(A) shows the 546 proteins (in rows) identified from 28 datasets (columns). The proteins are sorted in decreasing order down rows by the number of experiments in which peptide tags were identified by MS and binned into three classes of detection frequency. The number at the bottom of each class indicates the total number of proteins in the class. Proteins that are part of the reference set, and thus are previously known mitochondrial proteins (M), are marked to the left. The experiments are divided according to fermentable (F) and nonfermentable (NF) mitochondrial preparations.
(B) Proportions of proteins identified in membrane and matrix fractions. Whether a protein was detected predominantly in either the membrane or matrix fraction, or equal in both fractions, was determined based on where it was detected with an average higher tag number. Shown are the proportions for all 546 proteins, for known matrix proteins (i.e., matrix and intermembrane space, n = 109), for known membrane proteins (i.e., inner and outer membrane, n = 101), and for detected proteins not previously known to be mitochondrial (n = 290).
(C) Distribution of proteins identified under fermentable and nonfermentable conditions by proteomics, and overlap with previously known mitochondrial proteins. Total numbers are given in parentheses.

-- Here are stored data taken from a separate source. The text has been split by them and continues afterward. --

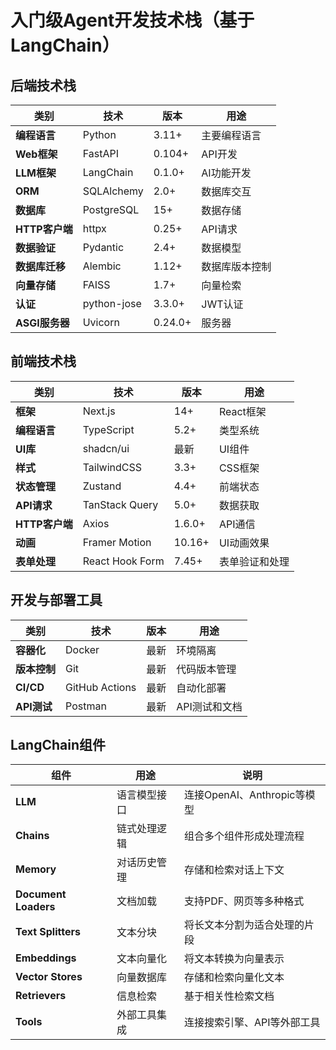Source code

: # 入门级Agent开发技术栈（基于LangChain）

## 后端技术栈

| 类别 | 技术 | 版本 | 用途 |
|------|------|------|------|
| **编程语言** | Python | 3.11+ | 主要编程语言 |
| **Web框架** | FastAPI | 0.104+ | API开发 |
| **LLM框架** | LangChain | 0.1.0+ | AI功能开发 |
| **ORM** | SQLAlchemy | 2.0+ | 数据库交互 |
| **数据库** | PostgreSQL | 15+ | 数据存储 |
| **HTTP客户端** | httpx | 0.25+ | API请求 |
| **数据验证** | Pydantic | 2.4+ | 数据模型 |
| **数据库迁移** | Alembic | 1.12+ | 数据库版本控制 |
| **向量存储** | FAISS | 1.7+ | 向量检索 |
| **认证** | python-jose | 3.3.0+ | JWT认证 |
| **ASGI服务器** | Uvicorn | 0.24.0+ | 服务器 |

## 前端技术栈

| 类别 | 技术 | 版本 | 用途 |
|------|------|------|------|
| **框架** | Next.js | 14+ | React框架 |
| **编程语言** | TypeScript | 5.2+ | 类型系统 |
| **UI库** | shadcn/ui | 最新 | UI组件 |
| **样式** | TailwindCSS | 3.3+ | CSS框架 |
| **状态管理** | Zustand | 4.4+ | 前端状态 |
| **API请求** | TanStack Query | 5.0+ | 数据获取 |
| **HTTP客户端** | Axios | 1.6.0+ | API通信 |
| **动画** | Framer Motion | 10.16+ | UI动画效果 |
| **表单处理** | React Hook Form | 7.45+ | 表单验证和处理 |

## 开发与部署工具

| 类别 | 技术 | 版本 | 用途 |
|------|------|------|------|
| **容器化** | Docker | 最新 | 环境隔离 |
| **版本控制** | Git | 最新 | 代码版本管理 |
| **CI/CD** | GitHub Actions | 最新 | 自动化部署 |
| **API测试** | Postman | 最新 | API测试和文档 |

## LangChain组件

| 组件 | 用途 | 说明 |
|------|------|------|
| **LLM** | 语言模型接口 | 连接OpenAI、Anthropic等模型 |
| **Chains** | 链式处理逻辑 | 组合多个组件形成处理流程 |
| **Memory** | 对话历史管理 | 存储和检索对话上下文 |
| **Document Loaders** | 文档加载 | 支持PDF、网页等多种格式 |
| **Text Splitters** | 文本分块 | 将长文本分割为适合处理的片段 |
| **Embeddings** | 文本向量化 | 将文本转换为向量表示 |
| **Vector Stores** | 向量数据库 | 存储和检索向量化文本 |
| **Retrievers** | 信息检索 | 基于相关性检索文档 |
| **Tools** | 外部工具集成 | 连接搜索引擎、API等外部工具 | 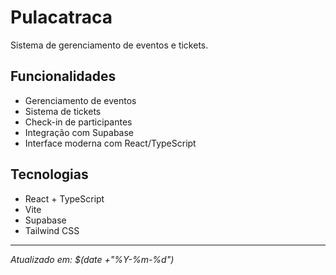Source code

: # Pulacatraca

Sistema de gerenciamento de eventos e tickets.

## Funcionalidades

- Gerenciamento de eventos
- Sistema de tickets
- Check-in de participantes
- Integração com Supabase
- Interface moderna com React/TypeScript

## Tecnologias

- React + TypeScript
- Vite
- Supabase
- Tailwind CSS

---
*Atualizado em: $(date +"%Y-%m-%d")*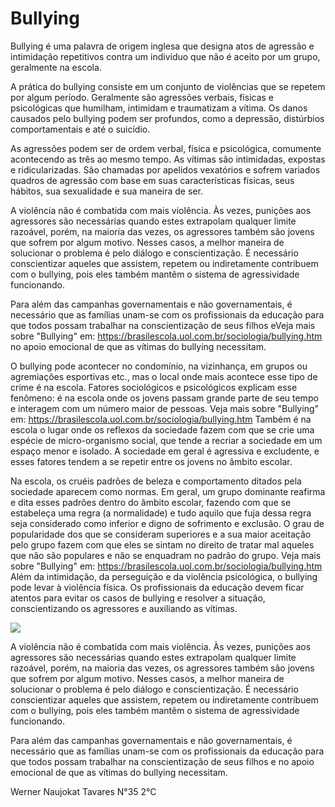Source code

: # Bullying
Bullying é uma palavra de origem inglesa que designa atos de agressão e intimidação repetitivos contra um indivíduo que não é aceito por um grupo, geralmente na escola.

A prática do bullying consiste em um conjunto de violências que se repetem por algum período. Geralmente são agressões verbais, físicas e psicológicas que humilham, intimidam e traumatizam a vítima. Os danos causados pelo bullying podem ser profundos, como a depressão, distúrbios comportamentais e até o suicídio.


As agressões podem ser de ordem verbal, física e psicológica, comumente acontecendo as três ao mesmo tempo. As vítimas são intimidadas, expostas e ridicularizadas. São chamadas por apelidos vexatórios e sofrem variados quadros de agressão com base em suas características físicas, seus hábitos, sua sexualidade e sua maneira de ser.


A violência não é combatida com mais violência. Às vezes, punições aos agressores são necessárias quando estes extrapolam qualquer limite razoável, porém, na maioria das vezes, os agressores também são jovens que sofrem por algum motivo. Nesses casos, a melhor maneira de solucionar o problema é pelo diálogo e conscientização. É necessário conscientizar aqueles que assistem, repetem ou indiretamente contribuem com o bullying, pois eles também mantêm o sistema de agressividade funcionando.

Para além das campanhas governamentais e não governamentais, é necessário que as famílias unam-se com os profissionais da educação para que todos possam trabalhar na conscientização de seus filhos eVeja mais sobre "Bullying" em: https://brasilescola.uol.com.br/sociologia/bullying.htm no apoio emocional de que as vítimas do bullying necessitam.


O bullying pode acontecer no condomínio, na vizinhança, em grupos ou agremiações esportivas etc., mas o local onde mais acontece esse tipo de crime é na escola. Fatores sociológicos e psicológicos explicam esse fenômeno: é na escola onde os jovens passam grande parte de seu tempo e interagem com um número maior de pessoas.
Veja mais sobre "Bullying" em: https://brasilescola.uol.com.br/sociologia/bullying.htm
Também é na escola o lugar onde os reflexos da sociedade fazem com que se crie uma espécie de micro-organismo social, que tende a recriar a sociedade em um espaço menor e isolado. A sociedade em geral é agressiva e excludente, e esses fatores tendem a se repetir entre os jovens no âmbito escolar.

Na escola, os cruéis padrões de beleza e comportamento ditados pela sociedade aparecem como normas. Em geral, um grupo dominante reafirma e dita esses padrões dentro do âmbito escolar, fazendo com que se estabeleça uma regra (a normalidade) e tudo aquilo que fuja dessa regra seja considerado como inferior e digno de sofrimento e exclusão. O grau de popularidade dos que se consideram superiores e a sua maior aceitação pelo grupo fazem com que eles se sintam no direito de tratar mal aqueles que não são populares e não se enquadram no padrão do grupo.
Veja mais sobre "Bullying" em: https://brasilescola.uol.com.br/sociologia/bullying.htm
Além da intimidação, da perseguição e da violência psicológica, o bullying pode levar à violência física. Os profissionais da educação devem ficar atentos para evitar os casos de bullying e resolver a situação, conscientizando os agressores e auxiliando as vítimas.


![](https://s5.static.brasilescola.uol.com.br/img/2019/09/isolamento-social.jpg)


A violência não é combatida com mais violência. Às vezes, punições aos agressores são necessárias quando estes extrapolam qualquer limite razoável, porém, na maioria das vezes, os agressores também são jovens que sofrem por algum motivo. Nesses casos, a melhor maneira de solucionar o problema é pelo diálogo e conscientização. É necessário conscientizar aqueles que assistem, repetem ou indiretamente contribuem com o bullying, pois eles também mantêm o sistema de agressividade funcionando.

Para além das campanhas governamentais e não governamentais, é necessário que as famílias unam-se com os profissionais da educação para que todos possam trabalhar na conscientização de seus filhos e no apoio emocional de que as vítimas do bullying necessitam.


Werner Naujokat Tavares      N°35      2°C 
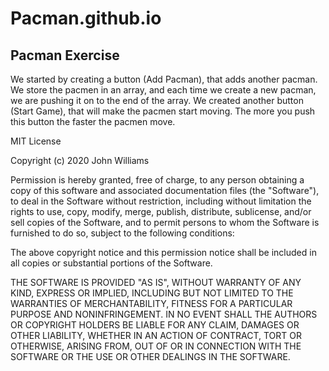 # Pacman.github.io
## Pacman Exercise
We started by creating a button (Add Pacman), that adds another pacman. We store the pacmen in an array, and each time we create a new pacman, we are pushing it on to the end of the array. We created another button (Start Game), that will make the pacmen start moving. The more you push this button the faster the pacmen move.

MIT License

Copyright (c) 2020 John Williams

Permission is hereby granted, free of charge, to any person obtaining a copy of this software and associated documentation files (the "Software"), to deal in the Software without restriction, including without limitation the rights to use, copy, modify, merge, publish, distribute, sublicense, and/or sell copies of the Software, and to permit persons to whom the Software is furnished to do so, subject to the following conditions:

The above copyright notice and this permission notice shall be included in all copies or substantial portions of the Software.

THE SOFTWARE IS PROVIDED "AS IS", WITHOUT WARRANTY OF ANY KIND, EXPRESS OR IMPLIED, INCLUDING BUT NOT LIMITED TO THE WARRANTIES OF MERCHANTABILITY, FITNESS FOR A PARTICULAR PURPOSE AND NONINFRINGEMENT. IN NO EVENT SHALL THE AUTHORS OR COPYRIGHT HOLDERS BE LIABLE FOR ANY CLAIM, DAMAGES OR OTHER LIABILITY, WHETHER IN AN ACTION OF CONTRACT, TORT OR OTHERWISE, ARISING FROM, OUT OF OR IN CONNECTION WITH THE SOFTWARE OR THE USE OR OTHER DEALINGS IN THE SOFTWARE.
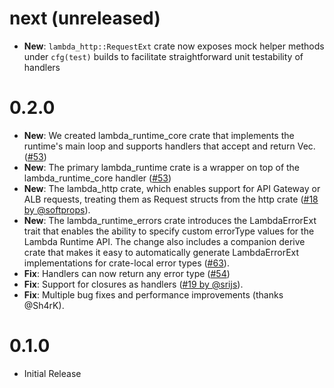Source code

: # next (unreleased)

- **New**: `lambda_http::RequestExt` crate now exposes mock helper methods under `cfg(test)` builds to facilitate straightforward unit testability of handlers

# 0.2.0

- **New**: We created lambda_runtime_core crate that implements the runtime's main loop and supports handlers that accept and return Vec<u8>. ([#53](https://github.com/awslabs/aws-lambda-rust-runtime/issues/53))
- **New**: The primary lambda_runtime crate is a wrapper on top of the lambda_runtime_core handler ([#53](https://github.com/awslabs/aws-lambda-rust-runtime/issues/53))
- **New**: The lambda_http crate, which enables support for API Gateway or ALB requests, treating them as Request structs from the http crate ([#18 by @softprops](https://github.com/awslabs/aws-lambda-rust-runtime/issues/18)).
- **New**: The lambda_runtime_errors crate introduces the LambdaErrorExt trait that enables the ability to specify custom errorType values for the Lambda Runtime API. The change also includes a companion derive crate that makes it easy to automatically generate LambdaErrorExt implementations for crate-local error types ([#63](https://github.com/awslabs/aws-lambda-rust-runtime/issues/63)).
- **Fix**: Handlers can now return any error type ([#54](https://github.com/awslabs/aws-lambda-rust-runtime/issues/54))
- **Fix**: Support for closures as handlers ([#19 by @srijs](https://github.com/awslabs/aws-lambda-rust-runtime/issues/19)).
- **Fix**: Multiple bug fixes and performance improvements (thanks @Sh4rK).

# 0.1.0

- Initial Release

(D) Breakdown by localization of the 546 proteins identified. For mitochondrial localization the reference set was chosen; for localization outside mitochondria the GFP fusion protein data were used (Huh et al. 2003). The inner circle represents the distribution for all proteins in yeast.
(E) Distribution of median mRNA expression under fermentable and nonfermentable conditions, protein abundance under fermentable conditions (Ghaemmaghami et al. 2003), and protein length across bins of confidence of identification (maximum number of tags identified in any of the 28 datasets). The bars indicate fold differences from the median for the known mitochondrial proteins that were not detected by MS (“M not det.”).